The characters in this novel are human and complex. Aster, for example, might be considered unlikeable
by readers at the beginning, but it’s difficult not to feel differently about her as you get to know
her. How did you shape her in this way?
Human beings are complicated. All of us are made of many different experiences, many different fears,
many different wounds. Aster, in my mind, is no different. She is a combination of all the scars and all
her fears that she’s carried forward into this adult life that she’s made for herself. She’s tough. But
I wondered if that toughness was, as it is for a lot of people, camouflage for something else. A deep
wound, a memory. I wanted to investigate that, and I wanted to get to the core of that. And I found it.
I started thinking about her marriage with Kidane and how it would have happened back in that time. That
was my clue into her character.
Tell us about the surprising thing you learned about your great grandmother.

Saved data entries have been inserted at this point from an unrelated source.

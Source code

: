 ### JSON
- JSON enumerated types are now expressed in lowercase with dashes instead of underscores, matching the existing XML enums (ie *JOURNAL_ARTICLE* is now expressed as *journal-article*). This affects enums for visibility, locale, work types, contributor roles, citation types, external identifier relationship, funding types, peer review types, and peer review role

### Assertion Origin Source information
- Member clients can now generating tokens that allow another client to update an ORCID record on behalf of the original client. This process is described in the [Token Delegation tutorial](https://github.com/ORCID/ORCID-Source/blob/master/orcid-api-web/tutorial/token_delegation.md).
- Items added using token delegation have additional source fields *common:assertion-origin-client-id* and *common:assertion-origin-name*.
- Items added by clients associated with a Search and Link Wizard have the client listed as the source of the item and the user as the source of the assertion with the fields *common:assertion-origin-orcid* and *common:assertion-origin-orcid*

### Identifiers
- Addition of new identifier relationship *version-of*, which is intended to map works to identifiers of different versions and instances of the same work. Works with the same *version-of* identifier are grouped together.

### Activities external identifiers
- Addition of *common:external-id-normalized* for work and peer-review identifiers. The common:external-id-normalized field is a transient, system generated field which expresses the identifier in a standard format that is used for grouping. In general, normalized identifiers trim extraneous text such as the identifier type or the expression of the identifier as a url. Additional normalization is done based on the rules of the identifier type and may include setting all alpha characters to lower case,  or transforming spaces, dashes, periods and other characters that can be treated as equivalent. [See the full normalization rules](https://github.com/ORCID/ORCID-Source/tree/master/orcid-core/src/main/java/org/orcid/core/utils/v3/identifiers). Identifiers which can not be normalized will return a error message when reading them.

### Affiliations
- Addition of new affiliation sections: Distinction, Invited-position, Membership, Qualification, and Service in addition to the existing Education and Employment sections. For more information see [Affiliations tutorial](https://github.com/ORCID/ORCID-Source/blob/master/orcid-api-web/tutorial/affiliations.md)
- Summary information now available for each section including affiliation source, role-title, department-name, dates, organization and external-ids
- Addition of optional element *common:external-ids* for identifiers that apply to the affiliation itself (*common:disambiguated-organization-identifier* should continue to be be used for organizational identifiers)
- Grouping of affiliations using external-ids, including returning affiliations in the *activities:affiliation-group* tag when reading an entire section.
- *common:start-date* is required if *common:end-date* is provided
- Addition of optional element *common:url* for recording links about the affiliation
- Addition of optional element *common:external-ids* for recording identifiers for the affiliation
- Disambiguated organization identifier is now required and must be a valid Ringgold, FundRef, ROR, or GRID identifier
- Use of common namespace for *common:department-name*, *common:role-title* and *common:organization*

I was going on a last-minute research trip, and my mom always liked to go with me on the trips. It was
fun for her. We did this ten-day road trip in Ethiopia with my cousin who is a tour guide—talking about
the book, locations, characters, all these things. But it wasn’t until we got back and I mentioned
another picture that I had found of a woman soldier that my mom said to me, “Well, what about your great
grandmother?”
And I about fell out of my chair. What? All these years, I have been making sure that I wasn’t making
anything up, making sure I had research. And yet here was the woman who was in my own family.
When the mobilization call came for the oldest in the family to enlist in Ethiopia, my great
grandmother’s father wanted to give his gun to her husband. She was in an arranged marriage, but she was
too young to live with an adult man as his wife. And her father said, “Give him the gun. He represents
our family.” She didn’t like him, and she didn’t want him to have the gun. She wanted to be the one to
represent the family. She sued her father. I can’t imagine what that conversation was like. She pled her
case to the village judges. And she won, and she took his gun and went to war.
I did not know this until the book was almost done.
You worked on this book for about a decade, and you read a lot during that time. What writers
influenced you?
I was reading writers who were doing different things with structure and with their novels. There are a
few writers I have loved. One of them is E.L. Doctorow, who wrote The Book of Daniel and
Ragtime. They were magnificent books for me that had the energy that I
wanted or that I hoped
to take lessons from. Toni Morrison’s Song of Solomon has that intensity
that I wanted to
emulate. There’s a German writer named Jenny Erpenbeck who wrote a book called Visitation. The
ideas in that book—it’s a slim book, but the concepts are complicated and it’s like your mind is blown
open when you read certain pages.
What else should we read?
A really interesting collection by Claire Messud called Kant’s Little Prussian Head and Other Reasons Why I Write. It’s an
autobiography in essays, and she talks about books, writers that she
loves, art that she’s looked at. It’s a generous expression of what’s possible in life when you engage
with the imagination in different ways.
If anyone is looking for a book that is connected to part of the history that I write about, there’s an
Italian Somali writer named Igiaba Scego, and she has a book called Adua, which was translated
into English. It’s wonderful. She also wrote Beyond Babylon.